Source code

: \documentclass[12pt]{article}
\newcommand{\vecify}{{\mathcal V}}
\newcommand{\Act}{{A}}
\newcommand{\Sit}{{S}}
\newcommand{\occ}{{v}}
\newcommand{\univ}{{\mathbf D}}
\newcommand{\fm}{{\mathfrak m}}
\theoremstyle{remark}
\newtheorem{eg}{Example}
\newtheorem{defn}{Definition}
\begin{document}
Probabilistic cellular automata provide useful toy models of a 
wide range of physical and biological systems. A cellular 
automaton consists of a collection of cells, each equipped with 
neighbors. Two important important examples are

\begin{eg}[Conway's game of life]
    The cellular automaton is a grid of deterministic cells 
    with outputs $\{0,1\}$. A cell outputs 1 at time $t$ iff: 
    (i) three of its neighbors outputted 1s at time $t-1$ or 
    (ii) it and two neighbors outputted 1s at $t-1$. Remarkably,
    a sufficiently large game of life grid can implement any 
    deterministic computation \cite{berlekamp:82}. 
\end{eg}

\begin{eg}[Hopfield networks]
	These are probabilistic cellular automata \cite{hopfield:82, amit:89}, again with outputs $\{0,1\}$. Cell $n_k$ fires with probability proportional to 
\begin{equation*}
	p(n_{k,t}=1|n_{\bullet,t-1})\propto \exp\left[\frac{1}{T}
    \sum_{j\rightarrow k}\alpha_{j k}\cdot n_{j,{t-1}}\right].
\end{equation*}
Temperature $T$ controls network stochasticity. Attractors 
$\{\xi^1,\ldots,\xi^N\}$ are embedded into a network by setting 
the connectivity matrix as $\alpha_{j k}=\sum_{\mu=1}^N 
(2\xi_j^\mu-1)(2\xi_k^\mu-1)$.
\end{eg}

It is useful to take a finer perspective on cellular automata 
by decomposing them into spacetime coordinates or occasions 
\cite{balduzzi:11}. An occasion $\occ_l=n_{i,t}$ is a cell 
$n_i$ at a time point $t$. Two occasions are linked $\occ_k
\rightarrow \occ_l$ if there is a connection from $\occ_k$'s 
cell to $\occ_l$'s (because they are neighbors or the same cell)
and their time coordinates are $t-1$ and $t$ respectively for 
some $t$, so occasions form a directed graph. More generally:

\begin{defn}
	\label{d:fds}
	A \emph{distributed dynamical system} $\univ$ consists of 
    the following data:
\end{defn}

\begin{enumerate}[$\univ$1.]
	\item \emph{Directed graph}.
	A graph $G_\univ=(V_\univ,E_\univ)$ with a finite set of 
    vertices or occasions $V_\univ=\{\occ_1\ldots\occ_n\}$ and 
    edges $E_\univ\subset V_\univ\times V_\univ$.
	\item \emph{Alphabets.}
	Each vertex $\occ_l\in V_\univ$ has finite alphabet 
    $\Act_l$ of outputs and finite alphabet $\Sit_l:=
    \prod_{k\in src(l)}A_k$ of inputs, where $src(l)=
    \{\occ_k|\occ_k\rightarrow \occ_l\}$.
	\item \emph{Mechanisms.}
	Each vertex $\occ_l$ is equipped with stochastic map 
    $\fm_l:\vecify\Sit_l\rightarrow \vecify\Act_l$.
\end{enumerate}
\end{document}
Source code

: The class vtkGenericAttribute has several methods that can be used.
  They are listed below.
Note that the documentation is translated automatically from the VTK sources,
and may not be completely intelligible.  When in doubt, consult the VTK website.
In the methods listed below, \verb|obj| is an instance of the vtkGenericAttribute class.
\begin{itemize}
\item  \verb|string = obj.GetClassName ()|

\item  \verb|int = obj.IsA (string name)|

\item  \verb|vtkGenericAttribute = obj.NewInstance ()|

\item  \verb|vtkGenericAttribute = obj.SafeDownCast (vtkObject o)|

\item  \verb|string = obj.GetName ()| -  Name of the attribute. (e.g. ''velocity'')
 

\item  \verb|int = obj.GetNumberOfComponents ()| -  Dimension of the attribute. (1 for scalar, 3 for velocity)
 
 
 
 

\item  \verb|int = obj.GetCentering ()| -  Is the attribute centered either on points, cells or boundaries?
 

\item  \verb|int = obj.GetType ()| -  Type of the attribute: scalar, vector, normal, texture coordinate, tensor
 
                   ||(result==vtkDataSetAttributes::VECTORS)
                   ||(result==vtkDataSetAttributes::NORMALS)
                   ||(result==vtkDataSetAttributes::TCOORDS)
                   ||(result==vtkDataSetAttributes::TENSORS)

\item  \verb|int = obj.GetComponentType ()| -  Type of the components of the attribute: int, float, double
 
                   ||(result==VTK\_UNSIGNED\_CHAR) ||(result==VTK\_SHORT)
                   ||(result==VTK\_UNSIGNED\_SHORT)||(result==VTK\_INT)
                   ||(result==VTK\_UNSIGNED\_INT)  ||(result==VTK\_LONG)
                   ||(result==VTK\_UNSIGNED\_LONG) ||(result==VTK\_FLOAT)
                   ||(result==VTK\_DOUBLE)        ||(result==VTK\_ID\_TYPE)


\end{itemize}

-=-=-

= Problem description =
Above are records; count the lines among them that include the word "ldots", and give only the number.

= Solved problem =
2